## WHAT THE TASK REQUIRES
Please print out the entries below unchanged and skip the images.

## DATASET CONTENT
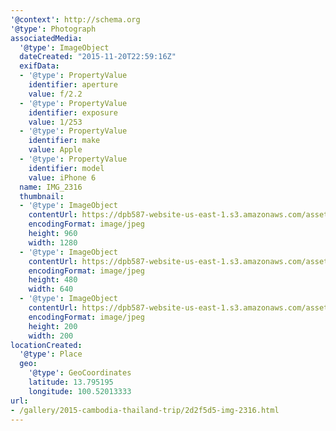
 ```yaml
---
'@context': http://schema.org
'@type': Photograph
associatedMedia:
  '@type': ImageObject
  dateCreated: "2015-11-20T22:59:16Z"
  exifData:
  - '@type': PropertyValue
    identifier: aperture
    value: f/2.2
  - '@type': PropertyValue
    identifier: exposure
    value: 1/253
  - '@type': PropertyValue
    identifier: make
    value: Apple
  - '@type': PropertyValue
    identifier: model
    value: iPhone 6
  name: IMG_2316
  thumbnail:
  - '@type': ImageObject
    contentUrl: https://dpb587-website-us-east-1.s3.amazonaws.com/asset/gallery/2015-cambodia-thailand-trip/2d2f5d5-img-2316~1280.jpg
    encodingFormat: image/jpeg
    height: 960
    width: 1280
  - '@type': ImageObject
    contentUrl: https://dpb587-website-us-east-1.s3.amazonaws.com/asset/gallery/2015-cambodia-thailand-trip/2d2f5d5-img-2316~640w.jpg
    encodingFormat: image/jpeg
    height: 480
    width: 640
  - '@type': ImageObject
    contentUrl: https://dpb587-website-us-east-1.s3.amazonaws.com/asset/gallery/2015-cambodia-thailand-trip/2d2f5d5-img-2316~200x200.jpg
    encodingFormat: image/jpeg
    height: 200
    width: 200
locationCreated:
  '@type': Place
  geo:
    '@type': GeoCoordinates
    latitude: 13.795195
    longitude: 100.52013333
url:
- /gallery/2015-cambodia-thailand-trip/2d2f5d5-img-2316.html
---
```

## ANSWER SPACE
 ```yaml
---
'@context': http://schema.org
'@type': Photograph
associatedMedia:
  '@type': ImageObject
  dateCreated: "2015-11-20T22:59:16Z"
  exifData:
  - '@type': PropertyValue
    identifier: aperture
    value: f/2.2
  - '@type': PropertyValue
    identifier: exposure
    value: 1/253
  - '@type': PropertyValue
    identifier: make
    value: Apple
  - '@type': PropertyValue
    identifier: model
    value: iPhone 6
  name: IMG_2316
  thumbnail:
  - '@type': ImageObject
    contentUrl: https://dpb587-website-us-east-1.s3.amazonaws.com/asset/gallery/2015-cambodia-thailand-trip/2d2f5d5-img-2316~1280.jpg
    encodingFormat: image/jpeg
    height: 960
    width: 1280
  - '@type': ImageObject
    contentUrl: https://dpb587-website-us-east-1.s3.amazonaws.com/asset/gallery/2015-cambodia-thailand-trip/2d2f5d5-img-2316~640w.jpg
    encodingFormat: image/jpeg
    height: 480
    width: 640
  - '@type': ImageObject
    contentUrl: https://dpb587-website-us-east-1.s3.amazonaws.com/asset/gallery/2015-cambodia-thailand-trip/2d2f5d5-img-2316~200x200.jpg
    encodingFormat: image/jpeg
    height: 200
    width: 200
locationCreated:
  '@type': Place
  geo:
    '@type': GeoCoordinates
    latitude: 13.795195
    longitude: 100.52013333
url:
- /gallery/2015-cambodia-thailand-trip/2d2f5d5-img-2316.html
---
```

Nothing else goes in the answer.